Сообразив, что грузчики направляются в центр, он вновь прибавил скорость и постепенно от фургона оторвался. Когда же расстояние между «линкольном» и фургоном достигло двух кварталов, он подъехал к яхт-клубу на Семьдесят девятой улице и, свернув на боковую аллею, остановился в парке под раскидистыми деревьями. Когда фургон проехал мимо, Святой вновь выехал на Риверсайд-драйв и, держась за хлебовозом, двинулся следом за грузчиками, пока фургон не свернул на Семьдесят вторую улицу.
С Семьдесят второй фургон повернул на Десятую авеню, которая шла на юг, проходя под Гудзоном через туннели «Линкольн» и «Холланд». В это время Десятая авеню уже была забита грузовыми машинами, отчего задача Святого упрощалась: у транспортного фургона «Экми-экспресс» было только одно боковое зеркало заднего вида — слева, поэтому, чтобы оставаться незамеченным, Святой держался правее и, по возможности, за какой-нибудь машиной.

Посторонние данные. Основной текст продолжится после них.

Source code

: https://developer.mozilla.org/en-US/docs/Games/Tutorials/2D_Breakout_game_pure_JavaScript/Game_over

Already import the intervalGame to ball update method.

На Пятьдесят шестой улице фургон повернул к реке, и «линкольн» в течение нескольких секунд оказался в поле зрения грузчиков; однако затем фургон снова поехал на юг, вдоль эстакады, по которой проходила Центральная нью-йоркская железная дорога, и автомобиль Святого опять скрылся из виду.
Вдоль широкой, мощенной кирпичом улицы по всей длине реки тянулись бесконечные доки, у причалов стояли громадные океанские лайнеры. Под эстакадой ровными рядами выстроились тысячи грузовиков и трейлеров. Ведущая на набережную узкая улица была запружена направляющимися в порт машинами.
Когда над верфью появились трубы «Королевы Марии», фургон внезапно свернул к бровке и притормозил за черным «бьюиком», стоявшим примерно в пятидесяти ярдах от выхода на пристань.
Произошло это так неожиданно, что Святой не успел остановиться за фургоном и припарковаться пришлось перед «бьюиком».